The ability to migrate code across processes is widely used for legitimate purposes, so simply alerting on any cross-process activity would inundate an analyst with false positives. Red Canary’s Threat Detection Engine correlates that cross-process activity with other behavioral indicators, threat intelligence and binary analysis in order to accurately predict whether unknown code is benign or represents a threat, and our expert analysis team eliminates any remaining false positives so you only receive confirmed detections.

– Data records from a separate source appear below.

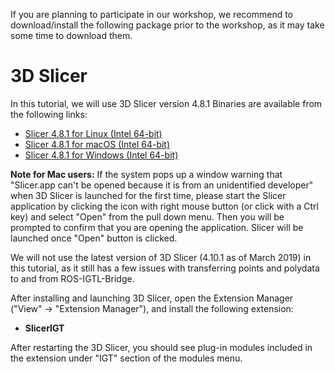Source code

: If you are planning to participate in our workshop, we recommend to download/install the following package prior to the workshop, as it may take some time to download them. 

3D Slicer
=========

In this tutorial, we will use 3D Slicer version 4.8.1 Binaries are available from the following links:
- [Slicer 4.8.1 for Linux (Intel 64-bit)](http://slicer.kitware.com/midas3/download/item/330417/Slicer-4.8.1-linux-amd64.tar.gz)
- [Slicer 4.8.1 for macOS (Intel 64-bit)](http://slicer.kitware.com/midas3/download/item/330418/Slicer-4.8.1-macosx-amd64.dmg)
- [Slicer 4.8.1 for Windows (Intel 64-bit)](http://slicer.kitware.com/midas3/download/item/329467/Slicer-4.8.1-win-amd64.exe)

**Note for Mac users:** If the system pops up a window warning that "Slicer.app can't be opened because it is from an unidentified developer" when 3D Slicer is launched for the first time, please start the Slicer application by clicking the icon with right mouse button (or click with a Ctrl key) and select "Open" from the pull down menu. Then you will be prompted to confirm that you are opening the application. Slicer will be launched once "Open" button is clicked.

We will not use the latest version of 3D Slicer (4.10.1 as of March 2019) in this tutorial, as it still has a few issues with transferring points and polydata to and from ROS-IGTL-Bridge.  

After installing and launching 3D Slicer, open the Extension Manager ("View" -> "Extension Manager"), and install the following extension:

- **SlicerIGT**

After restarting the 3D Slicer, you should see plug-in modules included in the extension under "IGT" section of the modules menu.




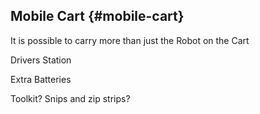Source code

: ## Mobile Cart {#mobile-cart}

It is possible to carry more than just the Robot on the Cart

Drivers Station

Extra Batteries

Toolkit? Snips and zip strips?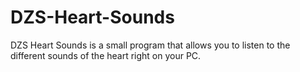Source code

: # DZS-Heart-Sounds
DZS Heart Sounds is a small program that allows you to listen to the different sounds of the heart right on your PC.
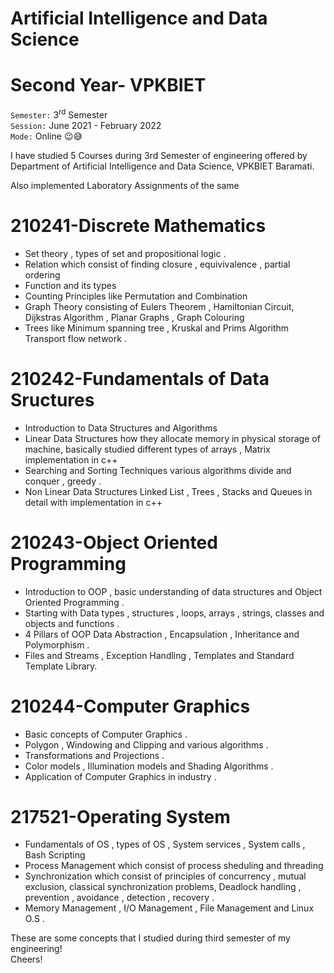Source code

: # Artificial Intelligence and Data Science
# Second Year- VPKBIET
`Semester:` 3<sup>rd</sup> Semester  
`Session:` June 2021 - February 2022   
`Mode:` Online :wink::sweat_smile:  


  
I have studied 5 Courses during 3rd Semester of engineering offered by Department of Artificial Intelligence and Data Science, VPKBIET Baramati. 

Also implemented Laboratory Assignments of the same
# 210241-Discrete Mathematics 
- Set theory , types of set and propositional logic .
-  Relation which consist of finding closure , equivivalence , partial ordering
-  Function and its types    
-  Counting Principles  like Permutation and Combination 
-  Graph Theory consisting of Eulers Theorem , Hamiltonian Circuit, Dijkstras Algorithm , Planar Graphs , Graph Colouring   
-  Trees like Minimum spanning tree , Kruskal and Prims Algorithm Transport flow network . 

# 210242-Fundamentals of Data Sructures
-  Introduction to Data Structures and Algorithms 
-  Linear Data Structures  how they allocate memory in physical storage of machine, basically studied different types of arrays , Matrix 
   implementation in c++
-  Searching and Sorting Techniques various algorithms divide and conquer , greedy .
-  Non Linear Data Structures  Linked List , Trees , Stacks and Queues in detail  with implementation in c++


# 210243-Object Oriented Programming
- Introduction to OOP , basic understanding of data structures and Object Oriented Programming .
- Starting with Data types , structures , loops, arrays , strings, classes and objects and functions .
- 4 Pillars of OOP Data Abstraction , Encapsulation , Inheritance and Polymorphism .
- Files and Streams  , Exception Handling , Templates and Standard Template Library.
      

# 210244-Computer Graphics  
- Basic concepts of Computer Graphics .
- Polygon , Windowing and Clipping and various algorithms . 
- Transformations and Projections .
- Color models , Illumination models and Shading Algorithms . 
- Application of Computer Graphics in industry .

# 217521-Operating System
- Fundamentals of OS , types of OS , System services , System calls  , Bash Scripting
- Process Management which consist of process sheduling and threading
- Synchronization which consist of principles of concurrency , mutual exclusion, classical synchronization problems, Deadlock handling , prevention , avoidance , detection , recovery .
- Memory Management , I/O Management , File Management and Linux O.S .

These are some concepts that I studied during third semester of my engineering!  
Cheers!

An example of cross-process activity associated with malicious activity is dumping user credentials from the Windows Local Security Authority (LSA) subsystem. The process that hosts the LSA subsystem, LSASS.EXE, is a frequent target for malware because it contains all local credentials and access tokens for users that have logged into a system. Malware that steal credentials from a local system will inject code into the local LSASS.EXE process and send the resulting password hashes back to the attacker. The Red Canary detection of a common credential dumping tool, mimikatz, is shown below and highlights this “credential stealing” activity.


Further detail on the detection can be gathered by jumping directly into the associated Carbon Black process from the Red Canary detection:


This visibility from Carbon Black into cross-process injection gives Red Canary an ever-improving ability to detect malicious software and suspicious activity affecting your organization. That powerful detection is combined with our expert analysts that eliminate false positives and the ability to remotely respond to endpoint threats in a matter of minutes.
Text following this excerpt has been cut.